The UK’s final services PMI for August was 54.2, up from the preliminary 53.6, with July’s final figure sitting at 51.8. The final composite PMI rose to 53.5, exceeding the preliminary 53.0 and up from the prior 51.5.
Key Outcomes
Key outcomes included accelerated output growth and a rebound in new orders. Business optimism reached its highest level in ten months, with the New Orders Index increasing by over six points, marking the largest monthly gain since March 2021. This was driven by increased domestic spending and the first rise in export sales since March.
Despite these positive trends, hiring levels were subdued, with workforce numbers declining monthly since October 2024 due to high payroll costs. Some companies focused on automation and productivity enhancements to counteract margin pressures. Business activity expectations improved significantly, aided by better sales pipelines and lower borrowing costs.
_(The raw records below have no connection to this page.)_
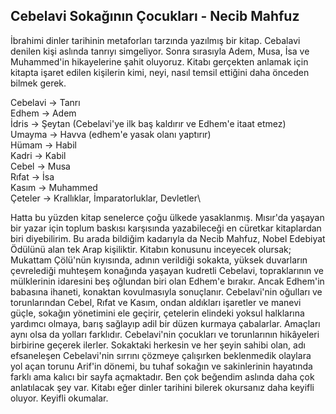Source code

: ## Cebelavi Sokağının Çocukları - Necib Mahfuz

İbrahimi dinler tarihinin metaforları tarzında yazılmış bir kitap. Cebalavi denilen kişi aslında tanrıyı simgeliyor. Sonra sırasıyla Adem, Musa, İsa ve Muhammed'in hikayelerine şahit oluyoruz. Kitabı gerçekten anlamak için kitapta işaret edilen kişilerin kimi, neyi, nasıl temsil ettiğini daha önceden bilmek gerek. 

Cebelavi -> Tanrı\
Edhem    -> Adem\
İdris    -> Şeytan (Cebelavi'ye ilk baş kaldırır ve Edhem'e itaat etmez)\
Umayma   -> Havva (edhem'e yasak olanı yaptırır)\
Hümam    -> Habil\
Kadri    -> Kabil\
Cebel    -> Musa\
Rıfat    -> İsa\
Kasım    -> Muhammed\
Çeteler  -> Krallıklar, İmparatorluklar, Devletler\

Hatta bu yüzden kitap senelerce çoğu ülkede yasaklanmış. Mısır'da yaşayan bir yazar için toplum baskısı karşısında yazabileceği en cüretkar kitaplardan biri diyebilirim. Bu arada bildiğim kadarıyla da Necib Mahfuz, Nobel Edebiyat Ödülünü alan tek Arap kişiliktir. Kitabın konusunu inceyecek olursak; Mukattam Çölü'nün kıyısında, adının verildiği sokakta, yüksek duvarların çevrelediği muhteşem konağında yaşayan kudretli Cebelavi, topraklarının ve mülklerinin idaresini beş oğlundan biri olan Edhem'e bırakır. Ancak Edhem'in babasına ihaneti, konaktan kovulmasıyla sonuçlanır. Cebelavi'nin oğulları ve torunlarından Cebel, Rıfat ve Kasım, ondan aldıkları işaretler ve manevi güçle, sokağın yönetimini ele geçirir, çetelerin elindeki yoksul halklarına yardımcı olmaya, barış sağlayıp adil bir düzen kurmaya çabalarlar. Amaçları aynı olsa da yolları farklıdır. Cebelavi'nin çocukları ve torunlarının hikâyeleri birbirine geçerek ilerler. Sokaktaki herkesin ve her şeyin sahibi olan, adı efsaneleşen Cebelavi'nin sırrını çözmeye çalışırken beklenmedik olaylara yol açan torunu Arif'in dönemi, bu tuhaf sokağın ve sakinlerinin hayatında farklı ama kalıcı bir sayfa açmaktadır. Ben çok beğendim aslında daha çok anlatılacak şey var. Kitabı eğer dinler tarihini bilerek okursanız daha keyifli oluyor. Keyifli okumalar.


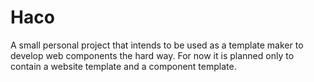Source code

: # Haco

A small personal project that intends to be used as a template maker to develop 
web components the hard way. For now it is planned only to contain a website
template and a component template. 
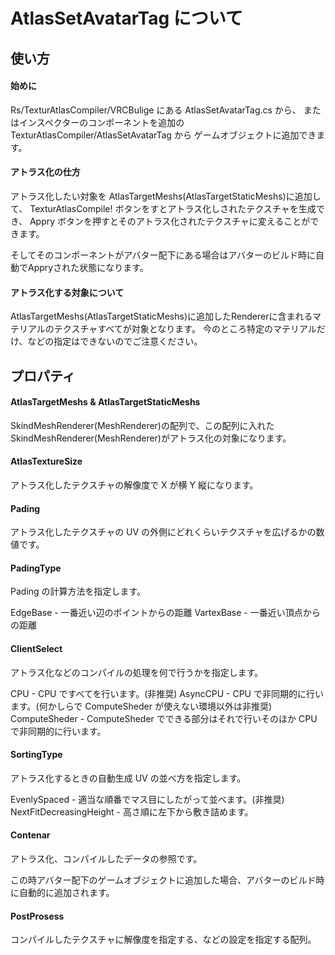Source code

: # AtlasSetAvatarTag について

## 使い方

#### 始めに

Rs/TexturAtlasCompiler/VRCBulige にある AtlasSetAvatarTag.cs から、
またはインスペクターのコンポーネントを追加のTexturAtlasCompiler/AtlasSetAvatarTag から
ゲームオブジェクトに追加できます。

#### アトラス化の仕方

アトラス化したい対象を AtlasTargetMeshs(AtlasTargetStaticMeshs)に追加して、
TexturAtlasCompile! ボタンをすとアトラス化しされたテクスチャを生成でき、
Appry ボタンを押すとそのアトラス化されたテクスチャに変えることができます。

そしてそのコンポーネントがアバター配下にある場合はアバターのビルド時に自動でAppryされた状態になります。

#### アトラス化する対象について

AtlasTargetMeshs(AtlasTargetStaticMeshs)に追加したRendererに含まれるマテリアルのテクスチャすべてが対象となります。
今のところ特定のマテリアルだけ、などの指定はできないのでご注意ください。




## プロパティ

#### AtlasTargetMeshs & AtlasTargetStaticMeshs

SkindMeshRenderer(MeshRenderer)の配列で、この配列に入れた SkindMeshRenderer(MeshRenderer)がアトラス化の対象になります。

#### AtlasTextureSize

アトラス化したテクスチャの解像度で X が横 Y 縦になります。

#### Pading

アトラス化したテクスチャの UV の外側にどれくらいテクスチャを広げるかの数値です。

#### PadingType

Pading の計算方法を指定します。

EdgeBase - 一番近い辺のポイントからの距離
VartexBase - 一番近い頂点からの距離

#### ClientSelect

アトラス化などのコンパイルの処理を何で行うかを指定します。

CPU - CPU ですべてを行います。(非推奨)
AsyncCPU - CPU で非同期的に行います。(何かしらで ComputeSheder が使えない環境以外は非推奨)
ComputeSheder - ComputeSheder でできる部分はそれで行いそのほか CPU で非同期的に行います。

#### SortingType

アトラス化するときの自動生成 UV の並べ方を指定します。

EvenlySpaced - 適当な順番でマス目にしたがって並べます。(非推奨)
NextFitDecreasingHeight - 高さ順に左下から敷き詰めます。

#### Contenar

アトラス化、コンパイルしたデータの参照です。

この時アバター配下のゲームオブジェクトに追加した場合、アバターのビルド時に自動的に追加されます。

#### PostProsess

コンパイルしたテクスチャに解像度を指定する、などの設定を指定する配列。


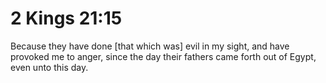 # 2 Kings 21:15

Because they have done [that which was] evil in my sight, and have provoked me to anger, since the day their fathers came forth out of Egypt, even unto this day.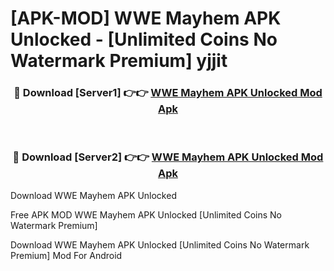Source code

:# [APK-MOD] WWE Mayhem APK Unlocked - [Unlimited Coins No Watermark Premium] yjjit



<div align="center">
<h3>🔴 Download [Server1] 👉👉 <a href="https://momento.my/?title=WWE_Mayhem_APK_Unlocked">WWE Mayhem APK Unlocked Mod Apk</a></h3><br>

<h3>🔴 Download [Server2] 👉👉 <a href="https://momento.my/?title=WWE_Mayhem_APK_Unlocked">WWE Mayhem APK Unlocked Mod Apk</a></h3>
</div>



Download WWE Mayhem APK Unlocked 

Free APK MOD WWE Mayhem APK Unlocked [Unlimited Coins No Watermark Premium]

Download WWE Mayhem APK Unlocked [Unlimited Coins No Watermark Premium] Mod For Android
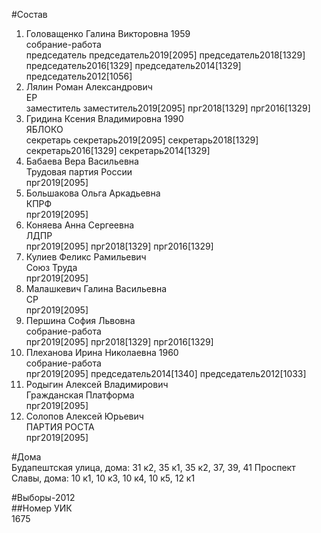 #Состав  
1. Головащенко Галина Викторовна 1959  
    собрание-работа  
    председатель председатель2019[2095] председатель2018[1329] председатель2016[1329] председатель2014[1329] председатель2012[1056]  
2. Лялин Роман Александрович  
    ЕР  
    заместитель заместитель2019[2095] прг2018[1329] прг2016[1329]  
3. Гридина Ксения Владимировна 1990  
    ЯБЛОКО  
    секретарь секретарь2019[2095] секретарь2018[1329] секретарь2016[1329] секретарь2014[1329]  
4. Бабаева Вера Васильевна  
    Трудовая партия России  
    прг2019[2095]  
5. Большакова Ольга Аркадьевна  
    КПРФ  
    прг2019[2095]  
6. Коняева Анна Сергеевна  
    ЛДПР  
    прг2019[2095] прг2018[1329] прг2016[1329]  
7. Кулиев Феликс Рамильевич  
    Союз Труда  
    прг2019[2095]  
8. Малашкевич Галина Васильевна  
    СР  
    прг2019[2095]  
9. Першина София Львовна  
    собрание-работа  
    прг2019[2095] прг2018[1329] прг2016[1329]  
10. Плеханова Ирина Николаевна 1960  
    собрание-работа  
    прг2019[2095] председатель2014[1340] председатель2012[1033]  
11. Родыгин Алексей Владимирович  
    Гражданская Платформа  
    прг2019[2095]  
12. Солопов Алексей Юрьевич  
    ПАРТИЯ РОСТА  
    прг2019[2095]  
  
#Дома  
Будапештская улица, дома: 31 к2, 35 к1, 35 к2, 37, 39, 41 Проспект Славы, дома: 10 к1, 10 к3, 10 к4, 10 к5, 12 к1  
  
#Выборы-2012  
##Номер УИК  
1675  
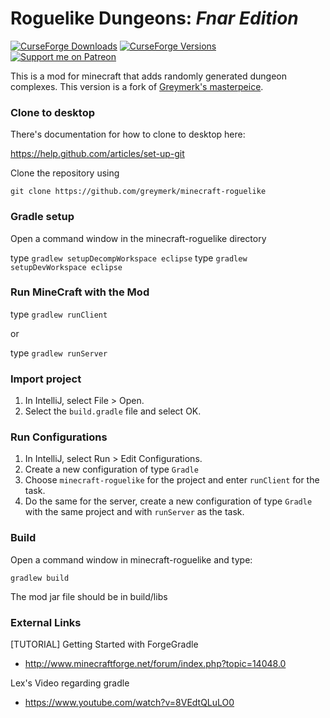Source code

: Roguelike Dungeons: _Fnar Edition_
===================

[![CurseForge Downloads](http://cf.way2muchnoise.eu/fnars-roguelike-dungeons.svg)](https://www.curseforge.com/minecraft/mc-mods/fnars-roguelike-dungeons)
[![CurseForge Versions](http://cf.way2muchnoise.eu/versions/fnars-roguelike-dungeons.svg)](https://www.curseforge.com/minecraft/mc-mods/fnars-roguelike-dungeons)  
[![Support me on Patreon](https://img.shields.io/endpoint.svg?url=https%3A%2F%2Fshieldsio-patreon.vercel.app%2Fapi%3Fusername%3Dfnar%26type%3Dpatrons&style=flat)](https://patreon.com/fnar)

This is a mod for minecraft that adds randomly generated dungeon complexes. This version is a fork of [Greymerk's masterpeice](http://github.com/greymerk/minecraft-roguelike).

### Clone to desktop

There's documentation for how to clone to desktop here:

https://help.github.com/articles/set-up-git

Clone the repository using

`git clone https://github.com/greymerk/minecraft-roguelike`

### Gradle setup

Open a command window in the minecraft-roguelike directory

type `gradlew setupDecompWorkspace eclipse`
type `gradlew setupDevWorkspace eclipse`

### Run MineCraft with the Mod

type `gradlew runClient`

or 

type `gradlew runServer`

### Import project

1. In IntelliJ, select File > Open.
1. Select the `build.gradle` file and select OK.

### Run Configurations

1. In IntelliJ, select Run > Edit Configurations.
1. Create a new configuration of type `Gradle` 
1. Choose `minecraft-roguelike` for the project and enter `runClient` for the task.
1. Do the same for the server, create a new configuration of type `Gradle` with the same project and with `runServer` as the task.

### Build

Open a command window in minecraft-roguelike and type:

`gradlew build`

The mod jar file should be in build/libs

### External Links

[TUTORIAL] Getting Started with ForgeGradle
* http://www.minecraftforge.net/forum/index.php?topic=14048.0

Lex's Video regarding gradle
* https://www.youtube.com/watch?v=8VEdtQLuLO0
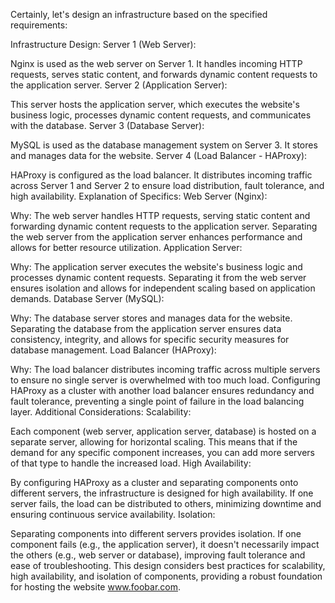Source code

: 
Certainly, let's design an infrastructure based on the specified requirements:

Infrastructure Design:
Server 1 (Web Server):

Nginx is used as the web server on Server 1. It handles incoming HTTP requests, serves static content, and forwards dynamic content requests to the application server.
Server 2 (Application Server):

This server hosts the application server, which executes the website's business logic, processes dynamic content requests, and communicates with the database.
Server 3 (Database Server):

MySQL is used as the database management system on Server 3. It stores and manages data for the website.
Server 4 (Load Balancer - HAProxy):

HAProxy is configured as the load balancer. It distributes incoming traffic across Server 1 and Server 2 to ensure load distribution, fault tolerance, and high availability.
Explanation of Specifics:
Web Server (Nginx):

Why: The web server handles HTTP requests, serving static content and forwarding dynamic content requests to the application server. Separating the web server from the application server enhances performance and allows for better resource utilization.
Application Server:

Why: The application server executes the website's business logic and processes dynamic content requests. Separating it from the web server ensures isolation and allows for independent scaling based on application demands.
Database Server (MySQL):

Why: The database server stores and manages data for the website. Separating the database from the application server ensures data consistency, integrity, and allows for specific security measures for database management.
Load Balancer (HAProxy):

Why: The load balancer distributes incoming traffic across multiple servers to ensure no single server is overwhelmed with too much load. Configuring HAProxy as a cluster with another load balancer ensures redundancy and fault tolerance, preventing a single point of failure in the load balancing layer.
Additional Considerations:
Scalability:

Each component (web server, application server, database) is hosted on a separate server, allowing for horizontal scaling. This means that if the demand for any specific component increases, you can add more servers of that type to handle the increased load.
High Availability:

By configuring HAProxy as a cluster and separating components onto different servers, the infrastructure is designed for high availability. If one server fails, the load can be distributed to others, minimizing downtime and ensuring continuous service availability.
Isolation:

Separating components into different servers provides isolation. If one component fails (e.g., the application server), it doesn't necessarily impact the others (e.g., web server or database), improving fault tolerance and ease of troubleshooting.
This design considers best practices for scalability, high availability, and isolation of components, providing a robust foundation for hosting the website www.foobar.com.
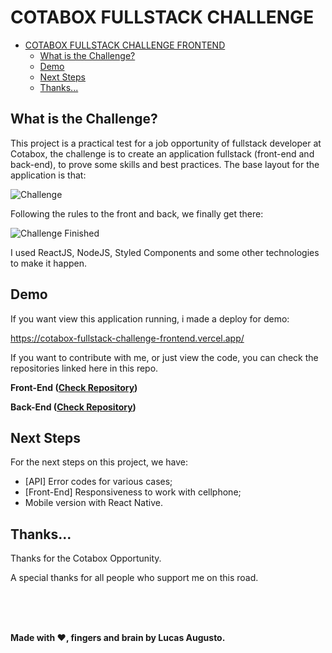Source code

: # COTABOX FULLSTACK CHALLENGE

- [COTABOX FULLSTACK CHALLENGE FRONTEND](#cotabox-fullstack-challenge-frontend)
  - [What is the Challenge?](#what-is-the-challenge)
  - [Demo](#demo)
  - [Next Steps](#next-steps)
  - [Thanks...](#thanks)

## What is the Challenge?

This project is a practical test for a job opportunity of fullstack developer at Cotabox, the challenge is to create an application fullstack (front-end and back-end), to prove some skills and best practices. The base layout for the application is that:

![Challenge](https://uc5865a455dc4feb08d0c339ba71.previews.dropboxusercontent.com/p/thumb/AA3Wu350Y_53p4utg8g1wKaaQvDDLzkl5ODzS4Jwc9gsQM3zPsp5jD3gOZD5-ByaJuk5KmsrDio9shw-VRVzWZ2WY7H2TnRgYuwhfdnMuTfpkxtcAaFs2CJVQdiHx07ubtV5GbeIhL93YsFKNCAHLWn8MvaQFYg4skP6FiciOyytEoYJBTdAqQqyoakmEbo11Oi0nBRnIZlH5LqKyrb-ICAYuddcL6Qg8OjCdUlyljsDcbKf9mX_Ia6UFylZanmGNaZr3Q562Qd_2NUe27vpS0cf0Q5eWAbmVqYF-yxiAepo2nhZ0SF-t9QjnRiiwND_0k8ae4-FYx8NIcxxHPq8iDM76dqr3HKN5QcAcGNZvgBereFxa_ZXt0QQ0Q9G7ikJcHLBBa6iPeOEwQJvBrxvcBRt/p.png?fv_content=true&size_mode=5)

Following the rules to the front and back, we finally get there:

![Challenge Finished](https://uc631722aaff46199614a09a0846.previews.dropboxusercontent.com/p/thumb/AA3TPtloFPFs1ENFaRz9fFJo_BxlDogpfp384cPZqI_mlf_eU63CxFHrUI1SJk3HuUeZ9UigegmK828NyTnIHk2b41A5Fx5AXqs-2v45iEvtnG6Yw3yUZc68NVWQQc5Zk5nFilbukPGY-B_thla18azfQNrPBpDJ2vtzHEIwjZk5rpLhNVgJx_ilkFlUX4XowqqsJCxRzEgbhAXnD_uvt5N5q0ZuPKSTXode7UxI83seDw9SefXUpXyysYc_s1tQamvJKe-m9UWVinUtNKfbqVkzyNN1cEwBHwdDccpbM0vyr4EFRfMqNMP3X6RRAsOm2Pj84ZYsrcU7N3nq4VHI4VdYHUvWydHoC2VMWeJgde84rT6OqyYJLqcastRsmqPwR4DaCo1jClxNUTMqx9Ic8C5c/p.png?fv_content=true&size_mode=5)

I used ReactJS, NodeJS, Styled Components and some other technologies to make it happen.

## Demo

If you want view this application running, i made a deploy for demo:

https://cotabox-fullstack-challenge-frontend.vercel.app/

If you want to contribute with me, or just view the code, you can check the repositories linked here in this repo.

**Front-End ([Check Repository](https://github.com/noriskii/cotabox-fullstack-challenge-frontend))**

**Back-End ([Check Repository](https://github.com/noriskii/cotabox-fullstack-challenge-api))**

## Next Steps

For the next steps on this project, we have:
- [API] Error codes for various cases;
- [Front-End] Responsiveness to work with cellphone;
- Mobile version with React Native.


## Thanks...

Thanks for the Cotabox Opportunity.

A special thanks for all people who support me on this road.

<br>
<br>
<br>

**Made with :heart:, fingers and brain by Lucas Augusto.**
Nevertheless, concerns remained over government policy uncertainty and potential tax increases in the upcoming autumn Budget.
The latest services data for August suggests the UK economy is picking up steam. With output accelerating and new orders rebounding sharply, we are looking at a much stronger end to the summer. This positive shift points towards taking a more bullish stance on UK-related assets in the coming weeks.
This stronger economic picture complicates things for the Bank of England, making an interest rate cut less likely this year. Considering inflation was still running at 2.5% in the latest reading for July 2025, well above the 2% target, we could see the market push back expectations for any rate cuts into mid-2026. This environment is supportive for the pound, so we are considering long GBP positions against the dollar and euro.
Financial Strategy Implications
We are looking at call options on the FTSE 250 index, which is heavily exposed to the domestic UK economy. The report’s mention of improved consumer and business spending is a key catalyst for this view. This renewed demand is a welcome sign after the sluggish performance and persistent job shedding we’ve witnessed since late 2024.
For interest rate traders, this data suggests positioning for a “higher for longer” scenario from the Bank of England. We see an opportunity in selling short-term interest rate futures, as the market will likely price out any imminent rate cuts. This effectively means betting that borrowing costs will not fall as quickly as previously anticipated.
Despite the optimism, we must remain cautious about the uncertainty surrounding the upcoming autumn Budget. The report notes concerns over potential tax increases, which could easily spook the market. Therefore, buying volatility through options on the FTSE or GBP as we approach the budget date could be a prudent way to hedge against any sudden policy-driven moves.